Copy nothing but the lines below running from the line containing "4. **Docker 배포 환경**" through the line containing "### 1. Stack", both end lines included.

:: EXTRACTED INFORMATION ::

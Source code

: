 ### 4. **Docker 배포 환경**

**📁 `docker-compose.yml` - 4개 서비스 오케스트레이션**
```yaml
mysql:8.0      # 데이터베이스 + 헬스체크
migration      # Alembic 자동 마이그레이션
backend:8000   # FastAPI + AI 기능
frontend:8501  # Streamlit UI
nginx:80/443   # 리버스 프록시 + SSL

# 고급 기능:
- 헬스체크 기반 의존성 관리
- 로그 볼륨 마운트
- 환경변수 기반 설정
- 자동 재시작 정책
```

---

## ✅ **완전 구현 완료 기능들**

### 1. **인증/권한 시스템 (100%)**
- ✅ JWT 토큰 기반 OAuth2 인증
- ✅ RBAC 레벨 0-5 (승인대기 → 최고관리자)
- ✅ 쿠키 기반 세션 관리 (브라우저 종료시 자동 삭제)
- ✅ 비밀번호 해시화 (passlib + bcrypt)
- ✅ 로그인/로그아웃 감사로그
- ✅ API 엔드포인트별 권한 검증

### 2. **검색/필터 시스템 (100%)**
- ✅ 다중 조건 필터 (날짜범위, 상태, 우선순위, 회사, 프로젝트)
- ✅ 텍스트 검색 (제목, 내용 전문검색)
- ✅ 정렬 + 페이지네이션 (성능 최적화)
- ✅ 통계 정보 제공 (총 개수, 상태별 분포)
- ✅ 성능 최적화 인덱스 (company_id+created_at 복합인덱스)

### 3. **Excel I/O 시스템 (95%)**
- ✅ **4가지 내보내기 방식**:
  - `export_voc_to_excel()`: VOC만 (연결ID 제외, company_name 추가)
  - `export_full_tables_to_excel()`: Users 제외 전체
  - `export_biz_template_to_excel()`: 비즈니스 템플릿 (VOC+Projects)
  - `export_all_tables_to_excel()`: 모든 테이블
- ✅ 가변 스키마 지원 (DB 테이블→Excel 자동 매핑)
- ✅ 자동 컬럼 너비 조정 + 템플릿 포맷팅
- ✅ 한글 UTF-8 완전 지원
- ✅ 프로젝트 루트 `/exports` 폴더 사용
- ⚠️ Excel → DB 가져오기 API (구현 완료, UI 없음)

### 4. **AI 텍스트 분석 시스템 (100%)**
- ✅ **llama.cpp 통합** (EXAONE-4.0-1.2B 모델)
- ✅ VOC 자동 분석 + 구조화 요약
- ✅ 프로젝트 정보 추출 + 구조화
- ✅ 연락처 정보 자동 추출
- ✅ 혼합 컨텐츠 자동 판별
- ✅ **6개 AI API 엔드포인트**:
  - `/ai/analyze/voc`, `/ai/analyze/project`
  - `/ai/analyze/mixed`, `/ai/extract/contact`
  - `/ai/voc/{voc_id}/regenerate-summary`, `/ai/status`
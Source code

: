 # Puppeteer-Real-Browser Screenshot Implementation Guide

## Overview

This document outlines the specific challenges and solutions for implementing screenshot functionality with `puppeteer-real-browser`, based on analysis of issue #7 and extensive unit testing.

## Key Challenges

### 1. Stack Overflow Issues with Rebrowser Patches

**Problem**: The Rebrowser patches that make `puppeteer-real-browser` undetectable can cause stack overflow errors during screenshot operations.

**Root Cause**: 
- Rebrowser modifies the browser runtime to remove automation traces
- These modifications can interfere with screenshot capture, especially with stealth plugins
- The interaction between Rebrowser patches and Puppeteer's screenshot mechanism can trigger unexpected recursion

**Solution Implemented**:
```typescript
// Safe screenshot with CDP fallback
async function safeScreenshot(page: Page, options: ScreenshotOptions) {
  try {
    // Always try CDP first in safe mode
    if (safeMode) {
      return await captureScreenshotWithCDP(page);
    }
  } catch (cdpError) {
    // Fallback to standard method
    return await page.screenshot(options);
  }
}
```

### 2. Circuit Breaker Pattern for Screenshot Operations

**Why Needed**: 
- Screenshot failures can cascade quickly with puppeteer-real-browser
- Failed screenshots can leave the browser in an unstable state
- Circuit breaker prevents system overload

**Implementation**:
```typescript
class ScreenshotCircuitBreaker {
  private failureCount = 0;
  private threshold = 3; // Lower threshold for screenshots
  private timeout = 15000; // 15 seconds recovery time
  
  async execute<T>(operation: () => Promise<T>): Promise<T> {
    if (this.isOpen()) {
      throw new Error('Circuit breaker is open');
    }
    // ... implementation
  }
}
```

:::
:: EXTRACTED INFORMATION ::

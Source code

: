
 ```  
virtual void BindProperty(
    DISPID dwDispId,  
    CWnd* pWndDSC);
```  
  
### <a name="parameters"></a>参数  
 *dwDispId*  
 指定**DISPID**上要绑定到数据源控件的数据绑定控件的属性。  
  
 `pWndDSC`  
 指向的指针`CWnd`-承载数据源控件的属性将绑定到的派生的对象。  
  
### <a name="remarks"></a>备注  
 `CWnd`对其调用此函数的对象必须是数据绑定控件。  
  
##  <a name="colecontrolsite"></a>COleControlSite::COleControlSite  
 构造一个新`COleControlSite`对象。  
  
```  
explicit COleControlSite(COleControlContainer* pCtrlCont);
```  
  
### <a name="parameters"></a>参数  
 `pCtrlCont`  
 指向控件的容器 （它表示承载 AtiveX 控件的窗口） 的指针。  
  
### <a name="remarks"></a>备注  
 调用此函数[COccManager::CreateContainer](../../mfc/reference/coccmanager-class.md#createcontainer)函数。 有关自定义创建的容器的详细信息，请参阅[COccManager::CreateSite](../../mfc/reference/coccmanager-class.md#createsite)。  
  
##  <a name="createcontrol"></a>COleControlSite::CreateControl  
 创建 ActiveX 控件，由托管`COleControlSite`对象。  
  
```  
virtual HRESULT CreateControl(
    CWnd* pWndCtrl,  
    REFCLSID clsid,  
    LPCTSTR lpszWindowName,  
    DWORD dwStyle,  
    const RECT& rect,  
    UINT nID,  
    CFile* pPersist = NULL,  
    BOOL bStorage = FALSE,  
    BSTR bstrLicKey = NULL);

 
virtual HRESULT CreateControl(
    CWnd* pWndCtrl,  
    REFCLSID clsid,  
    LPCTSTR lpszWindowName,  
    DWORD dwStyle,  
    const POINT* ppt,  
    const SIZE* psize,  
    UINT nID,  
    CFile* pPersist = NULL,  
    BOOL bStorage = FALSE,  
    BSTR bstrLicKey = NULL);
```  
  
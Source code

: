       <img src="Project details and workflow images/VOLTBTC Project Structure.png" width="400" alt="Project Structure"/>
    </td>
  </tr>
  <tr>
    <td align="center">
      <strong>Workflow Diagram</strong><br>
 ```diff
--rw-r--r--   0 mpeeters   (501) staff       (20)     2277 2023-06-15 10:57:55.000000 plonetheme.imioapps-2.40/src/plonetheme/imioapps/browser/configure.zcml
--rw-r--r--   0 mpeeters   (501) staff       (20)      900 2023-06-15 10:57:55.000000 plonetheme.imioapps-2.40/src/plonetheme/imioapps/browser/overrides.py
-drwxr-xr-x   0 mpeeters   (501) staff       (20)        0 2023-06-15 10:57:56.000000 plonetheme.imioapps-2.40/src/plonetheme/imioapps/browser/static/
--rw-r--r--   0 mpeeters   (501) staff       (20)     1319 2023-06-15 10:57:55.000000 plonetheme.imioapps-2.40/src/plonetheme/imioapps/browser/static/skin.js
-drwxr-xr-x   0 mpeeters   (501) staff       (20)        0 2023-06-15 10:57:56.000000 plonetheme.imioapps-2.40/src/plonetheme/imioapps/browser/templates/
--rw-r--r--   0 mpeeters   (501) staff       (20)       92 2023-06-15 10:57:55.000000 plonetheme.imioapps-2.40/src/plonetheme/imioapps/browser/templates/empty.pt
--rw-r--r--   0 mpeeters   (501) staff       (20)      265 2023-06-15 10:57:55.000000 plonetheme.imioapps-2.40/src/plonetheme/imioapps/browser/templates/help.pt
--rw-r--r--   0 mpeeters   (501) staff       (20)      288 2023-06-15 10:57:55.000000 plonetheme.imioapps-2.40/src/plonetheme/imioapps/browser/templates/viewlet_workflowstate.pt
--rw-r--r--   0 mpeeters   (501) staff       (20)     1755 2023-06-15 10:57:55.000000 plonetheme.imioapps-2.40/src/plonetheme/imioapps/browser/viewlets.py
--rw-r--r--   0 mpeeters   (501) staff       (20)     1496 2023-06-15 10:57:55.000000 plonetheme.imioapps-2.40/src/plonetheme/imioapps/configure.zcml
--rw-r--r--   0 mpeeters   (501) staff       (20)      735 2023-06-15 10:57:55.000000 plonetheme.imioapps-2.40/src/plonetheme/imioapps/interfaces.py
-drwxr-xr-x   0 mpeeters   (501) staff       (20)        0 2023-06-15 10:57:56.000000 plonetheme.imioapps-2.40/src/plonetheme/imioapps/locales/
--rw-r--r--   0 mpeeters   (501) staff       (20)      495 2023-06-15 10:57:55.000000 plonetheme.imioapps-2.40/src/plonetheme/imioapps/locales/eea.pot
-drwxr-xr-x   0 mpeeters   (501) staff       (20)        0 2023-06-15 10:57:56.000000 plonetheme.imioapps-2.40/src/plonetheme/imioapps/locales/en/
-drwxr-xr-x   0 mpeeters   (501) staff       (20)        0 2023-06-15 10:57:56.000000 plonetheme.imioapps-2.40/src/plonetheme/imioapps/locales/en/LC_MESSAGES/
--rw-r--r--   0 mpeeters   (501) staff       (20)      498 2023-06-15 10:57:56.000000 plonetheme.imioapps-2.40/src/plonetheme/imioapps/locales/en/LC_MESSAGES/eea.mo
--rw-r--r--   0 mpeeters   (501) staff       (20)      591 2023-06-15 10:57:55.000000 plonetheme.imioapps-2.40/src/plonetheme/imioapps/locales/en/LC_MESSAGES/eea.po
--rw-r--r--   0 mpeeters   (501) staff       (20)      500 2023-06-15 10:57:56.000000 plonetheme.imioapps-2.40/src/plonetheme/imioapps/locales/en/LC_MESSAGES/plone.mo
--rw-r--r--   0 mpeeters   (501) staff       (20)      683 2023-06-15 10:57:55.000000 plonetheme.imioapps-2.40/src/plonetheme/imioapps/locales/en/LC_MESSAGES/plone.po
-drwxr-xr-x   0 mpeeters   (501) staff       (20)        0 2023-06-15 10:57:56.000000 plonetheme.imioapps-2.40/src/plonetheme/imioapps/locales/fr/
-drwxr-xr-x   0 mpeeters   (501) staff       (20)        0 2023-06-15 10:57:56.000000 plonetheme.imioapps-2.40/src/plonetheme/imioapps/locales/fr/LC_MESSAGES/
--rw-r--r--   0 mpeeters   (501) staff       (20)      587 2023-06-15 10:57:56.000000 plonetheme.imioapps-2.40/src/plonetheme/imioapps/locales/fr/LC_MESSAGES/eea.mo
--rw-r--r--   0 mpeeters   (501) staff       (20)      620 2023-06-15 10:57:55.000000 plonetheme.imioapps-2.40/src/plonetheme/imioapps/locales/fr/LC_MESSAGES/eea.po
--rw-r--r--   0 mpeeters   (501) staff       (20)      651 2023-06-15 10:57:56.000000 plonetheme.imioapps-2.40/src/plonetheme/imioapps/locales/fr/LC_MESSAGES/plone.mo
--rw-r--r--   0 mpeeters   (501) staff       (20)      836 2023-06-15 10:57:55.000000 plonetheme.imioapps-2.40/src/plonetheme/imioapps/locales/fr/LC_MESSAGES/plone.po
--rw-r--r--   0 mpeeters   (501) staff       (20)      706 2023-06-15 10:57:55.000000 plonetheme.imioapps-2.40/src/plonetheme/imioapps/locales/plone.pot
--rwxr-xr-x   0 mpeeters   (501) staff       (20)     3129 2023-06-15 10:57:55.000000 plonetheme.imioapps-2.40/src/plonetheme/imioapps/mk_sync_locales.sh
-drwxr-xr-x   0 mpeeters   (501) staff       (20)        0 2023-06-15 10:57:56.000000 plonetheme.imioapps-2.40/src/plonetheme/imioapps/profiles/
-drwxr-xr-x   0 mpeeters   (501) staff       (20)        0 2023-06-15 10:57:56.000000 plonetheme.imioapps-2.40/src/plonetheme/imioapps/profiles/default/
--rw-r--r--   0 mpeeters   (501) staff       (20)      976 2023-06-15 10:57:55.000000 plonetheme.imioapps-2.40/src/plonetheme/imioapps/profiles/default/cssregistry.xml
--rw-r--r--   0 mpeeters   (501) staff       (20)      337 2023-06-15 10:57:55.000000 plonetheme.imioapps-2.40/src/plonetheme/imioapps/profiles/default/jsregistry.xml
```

:::
:: EXTRACTED INFORMATION ::

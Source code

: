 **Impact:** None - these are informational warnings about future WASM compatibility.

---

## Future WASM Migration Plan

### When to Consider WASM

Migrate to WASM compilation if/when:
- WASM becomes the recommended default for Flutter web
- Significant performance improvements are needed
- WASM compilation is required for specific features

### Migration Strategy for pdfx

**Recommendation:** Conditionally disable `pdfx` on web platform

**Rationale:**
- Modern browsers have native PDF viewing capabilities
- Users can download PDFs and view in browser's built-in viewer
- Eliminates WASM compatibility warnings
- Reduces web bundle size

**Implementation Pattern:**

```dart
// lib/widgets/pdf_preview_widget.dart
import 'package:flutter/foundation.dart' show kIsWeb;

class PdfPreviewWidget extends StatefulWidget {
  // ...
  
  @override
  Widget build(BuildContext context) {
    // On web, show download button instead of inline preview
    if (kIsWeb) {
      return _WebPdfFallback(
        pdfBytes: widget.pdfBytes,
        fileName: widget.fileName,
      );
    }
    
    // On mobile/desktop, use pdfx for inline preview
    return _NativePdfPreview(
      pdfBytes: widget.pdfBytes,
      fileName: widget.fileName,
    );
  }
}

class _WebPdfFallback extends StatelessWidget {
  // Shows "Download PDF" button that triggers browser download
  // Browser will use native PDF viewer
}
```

:::

SOLVED PROBLEM ->
: ### 4. **Docker 배포 환경**

**📁 `docker-compose.yml` - 4개 서비스 오케스트레이션**
```yaml
mysql:8.0      # 데이터베이스 + 헬스체크
migration      # Alembic 자동 마이그레이션
backend:8000   # FastAPI + AI 기능
frontend:8501  # Streamlit UI
nginx:80/443   # 리버스 프록시 + SSL

# 고급 기능:
- 헬스체크 기반 의존성 관리
- 로그 볼륨 마운트
- 환경변수 기반 설정
- 자동 재시작 정책
```

---

## ✅ **완전 구현 완료 기능들**

### 1. **인증/권한 시스템 (100%)**
- ✅ JWT 토큰 기반 OAuth2 인증
- ✅ RBAC 레벨 0-5 (승인대기 → 최고관리자)
- ✅ 쿠키 기반 세션 관리 (브라우저 종료시 자동 삭제)
- ✅ 비밀번호 해시화 (passlib + bcrypt)
- ✅ 로그인/로그아웃 감사로그
- ✅ API 엔드포인트별 권한 검증

### 2. **검색/필터 시스템 (100%)**
- ✅ 다중 조건 필터 (날짜범위, 상태, 우선순위, 회사, 프로젝트)
- ✅ 텍스트 검색 (제목, 내용 전문검색)
- ✅ 정렬 + 페이지네이션 (성능 최적화)
- ✅ 통계 정보 제공 (총 개수, 상태별 분포)
- ✅ 성능 최적화 인덱스 (company_id+created_at 복합인덱스)

### 3. **Excel I/O 시스템 (95%)**
- ✅ **4가지 내보내기 방식**:
  - `export_voc_to_excel()`: VOC만 (연결ID 제외, company_name 추가)
  - `export_full_tables_to_excel()`: Users 제외 전체
  - `export_biz_template_to_excel()`: 비즈니스 템플릿 (VOC+Projects)
  - `export_all_tables_to_excel()`: 모든 테이블
- ✅ 가변 스키마 지원 (DB 테이블→Excel 자동 매핑)
- ✅ 자동 컬럼 너비 조정 + 템플릿 포맷팅
- ✅ 한글 UTF-8 완전 지원
- ✅ 프로젝트 루트 `/exports` 폴더 사용
- ⚠️ Excel → DB 가져오기 API (구현 완료, UI 없음)

### 4. **AI 텍스트 분석 시스템 (100%)**
- ✅ **llama.cpp 통합** (EXAONE-4.0-1.2B 모델)
- ✅ VOC 자동 분석 + 구조화 요약
- ✅ 프로젝트 정보 추출 + 구조화
- ✅ 연락처 정보 자동 추출
- ✅ 혼합 컨텐츠 자동 판별
- ✅ **6개 AI API 엔드포인트**:
  - `/ai/analyze/voc`, `/ai/analyze/project`
  - `/ai/analyze/mixed`, `/ai/extract/contact`
  - `/ai/voc/{voc_id}/regenerate-summary`, `/ai/status`
Source code

: # Puppeteer-Real-Browser Screenshot Implementation Guide

## Overview

This document outlines the specific challenges and solutions for implementing screenshot functionality with `puppeteer-real-browser`, based on analysis of issue #7 and extensive unit testing.

## Key Challenges

### 1. Stack Overflow Issues with Rebrowser Patches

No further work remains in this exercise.